# Tallow crop washout



## sakhoney (Apr 3, 2016)

Well - just how bad did we get washed out this year?


----------



## Keith Jarrett (Dec 10, 2006)

You don't know?


----------



## marshmasterpat (Jun 26, 2013)

Curious to hear how the big guys did with tallow.


----------



## beepro (Dec 31, 2012)

As long as there is rain you will not see any harvest.
Bees don't come out on the rains, you know.
Don't know for sure until it is all over. Be ready to feed them just
in case.


----------



## Keith Jarrett (Dec 10, 2006)

Thanks for your advise, Pro.


----------



## beepro (Dec 31, 2012)

Thanks, Keith.
Now is your chance to ship him a pallet or 2 of those
fine subs of yours. I'm sure Sak doesn't mind that either for the
right price.


----------



## wildbranch2007 (Dec 3, 2008)

Keith Jarrett said:


> You don't know?


post #2 explains why he doesn't know.

http://www.beesource.com/forums/showthread.php?326077-Honey-flow-needed-new-target-source-needed


----------



## RichardsonTX (Jul 3, 2011)

It's not just southeast TX getting washed out. It's pretty much everything from the Brazos River and east of there in Texas. That all flows into southeast Texas but even strong hives in my area are way behind. The progress they make as they have spurts of sunshine is impressive though and this week is suppose to be all sunshine, then back to more days of rain.


----------



## sakhoney (Apr 3, 2016)

Thanks Richardson - Tallow should be finishing up if it hasn't already. Looks like the same as last year where the rain washed off the crop.
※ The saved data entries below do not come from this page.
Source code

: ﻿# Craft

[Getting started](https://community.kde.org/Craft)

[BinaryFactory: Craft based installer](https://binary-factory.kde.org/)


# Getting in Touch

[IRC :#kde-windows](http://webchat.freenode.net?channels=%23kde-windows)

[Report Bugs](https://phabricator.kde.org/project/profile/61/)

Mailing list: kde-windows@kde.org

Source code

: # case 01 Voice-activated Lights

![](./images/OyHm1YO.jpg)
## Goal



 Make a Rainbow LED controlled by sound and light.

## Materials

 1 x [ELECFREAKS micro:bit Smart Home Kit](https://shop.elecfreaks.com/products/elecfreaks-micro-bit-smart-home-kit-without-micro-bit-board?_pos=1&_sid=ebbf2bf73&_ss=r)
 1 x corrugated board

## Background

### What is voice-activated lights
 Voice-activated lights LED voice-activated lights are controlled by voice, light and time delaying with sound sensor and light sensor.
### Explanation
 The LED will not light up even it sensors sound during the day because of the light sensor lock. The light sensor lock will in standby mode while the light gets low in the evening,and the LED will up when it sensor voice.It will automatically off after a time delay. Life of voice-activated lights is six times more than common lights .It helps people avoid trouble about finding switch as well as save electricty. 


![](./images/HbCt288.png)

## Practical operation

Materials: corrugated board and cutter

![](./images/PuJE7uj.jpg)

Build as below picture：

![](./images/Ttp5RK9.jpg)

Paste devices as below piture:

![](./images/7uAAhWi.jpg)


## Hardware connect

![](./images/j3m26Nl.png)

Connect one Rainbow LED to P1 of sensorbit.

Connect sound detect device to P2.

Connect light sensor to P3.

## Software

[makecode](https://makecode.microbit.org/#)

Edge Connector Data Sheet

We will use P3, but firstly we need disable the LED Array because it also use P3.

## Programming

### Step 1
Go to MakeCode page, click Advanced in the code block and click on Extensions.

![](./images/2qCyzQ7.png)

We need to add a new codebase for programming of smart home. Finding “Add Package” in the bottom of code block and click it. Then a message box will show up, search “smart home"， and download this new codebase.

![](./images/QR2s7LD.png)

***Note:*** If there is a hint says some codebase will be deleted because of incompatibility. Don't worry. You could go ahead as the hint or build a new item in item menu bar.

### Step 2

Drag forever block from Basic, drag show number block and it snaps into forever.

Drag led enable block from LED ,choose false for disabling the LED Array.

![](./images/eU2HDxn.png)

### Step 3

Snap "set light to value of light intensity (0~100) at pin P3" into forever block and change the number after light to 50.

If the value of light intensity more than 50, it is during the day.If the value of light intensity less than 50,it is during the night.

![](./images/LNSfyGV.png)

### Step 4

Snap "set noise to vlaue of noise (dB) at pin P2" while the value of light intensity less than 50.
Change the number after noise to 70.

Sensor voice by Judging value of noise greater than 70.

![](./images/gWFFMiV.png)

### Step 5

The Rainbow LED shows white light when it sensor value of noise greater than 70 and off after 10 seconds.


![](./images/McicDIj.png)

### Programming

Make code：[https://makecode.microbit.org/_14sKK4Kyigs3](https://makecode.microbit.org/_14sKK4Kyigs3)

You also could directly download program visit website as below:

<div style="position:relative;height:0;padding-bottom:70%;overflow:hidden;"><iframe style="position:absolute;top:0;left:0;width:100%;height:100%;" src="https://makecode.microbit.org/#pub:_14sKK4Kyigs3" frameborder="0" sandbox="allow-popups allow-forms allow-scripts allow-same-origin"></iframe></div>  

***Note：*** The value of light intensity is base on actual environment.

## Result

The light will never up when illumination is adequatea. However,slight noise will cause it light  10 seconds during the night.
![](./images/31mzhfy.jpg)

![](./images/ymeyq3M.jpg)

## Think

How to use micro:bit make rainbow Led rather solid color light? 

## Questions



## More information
I had to go to work right at the start of the flow but I did get my supers on.
Now to Keith - No I don't know - I also have a real job that allows me to support my beekeeping habit - anyway you also run tallow bees - Or just giving advise from California.
Beepro - I hear ya on the rain thing. I'm sure they made enough to feed there self as I did see before getting on the plane on most hives - 2 or 3 medium supers full.
Anyway - would like to hear from some of the other big boys - what the crop looked like.


----------



## Keith Jarrett (Dec 10, 2006)

sakhoney said:


> - anyway you also run tallow bees - Or just giving advise from California.
> .


Bees are there, if they don't float away.


----------



## sakhoney (Apr 3, 2016)

I hear ya - have you had a chance to see what they done yet? - kinda hard to fly with those waders on - where ya have them - anywhere close to Beaumont?


----------



## beepro (Dec 31, 2012)

Ah, Sak, did you put your bees on the higher ground before you go?
And did you anchor them down just in case also? I don't like seeing floating
hives, you know. Maybe someone can go take a look at them.


----------



## RichardsonTX (Jul 3, 2011)

Sakhoney, I just got an email from a commercial beekeeper that had a yard in Hempstead near the Brazos and the hives were under 4" of water.


----------



## sakhoney (Apr 3, 2016)

Mine are on hi ground - I have a couple of yards that hold water and bees are sitting on RR ties - then a pallet - water depth is not my concern - a washed off crop is
I'll know something in a couple of days.


----------



## marshmasterpat (Jun 26, 2013)

Richardson - Yea flooding around the Brazos in that area has been crazy. Water coming down as fast as it did in some of those places, water was moving up stream.


----------



## sakhoney (Apr 3, 2016)

Son made it back from vacation - and went to check hives - hives were left like this
Double deep or deep and 2 mediums for brood nest
next supered 3 or 4 mediums with 3 frames of foundation per box
2 deeps of deep foundation on top
Reports most hives have filled the mediums - started pulling first deep on 60% of the hives and a flow is still going strong
YEA BUDDY


----------



## jwcarlson (Feb 14, 2014)

sakhoney said:


> YEA BUDDY


Good for you, sak!


----------



## Broke-T (Jul 9, 2008)

I have seen ad in Bee Journal classifieds where a person around Houston has tallow ground rented and looking for beekeepeers to move onto the tallow. Does he rent per acre or % of crop or what?

Johnny


----------



## sakhoney (Apr 3, 2016)

I wouldn't know - I have my own locations - ez enough to get


----------



## marshmasterpat (Jun 26, 2013)

Just place them on the out side of the fence and skip the rent.


----------



## Brad Bee (Apr 15, 2013)

Glad to hear your tallow crop wasn't a bust.


----------



## marshmasterpat (Jun 26, 2013)

Sak, seems like mine are still putting stuff away. Maybe it will keep on for another week or so.

Man that learning curve keeps getting bigger it seems like.


----------



## sakhoney (Apr 3, 2016)

Pat -
Yea - that's what the boy told me - said it looked like a airport in the bee yards - I was just glad to hear about the foundation getting pulled - I plan on doing 3/4 hundred nucs when I get home and need the comb - get some late foundation pulled as well - and sell these nucs as over wintered bees/queens in the spring - going to be doing 5/8 & 10 framers - both deeps and mediums. 
Now as far as that learning curve - we'll be doing some jabbering in the next couple of weeks when you get back - PM me and I'll send ya my cell #


----------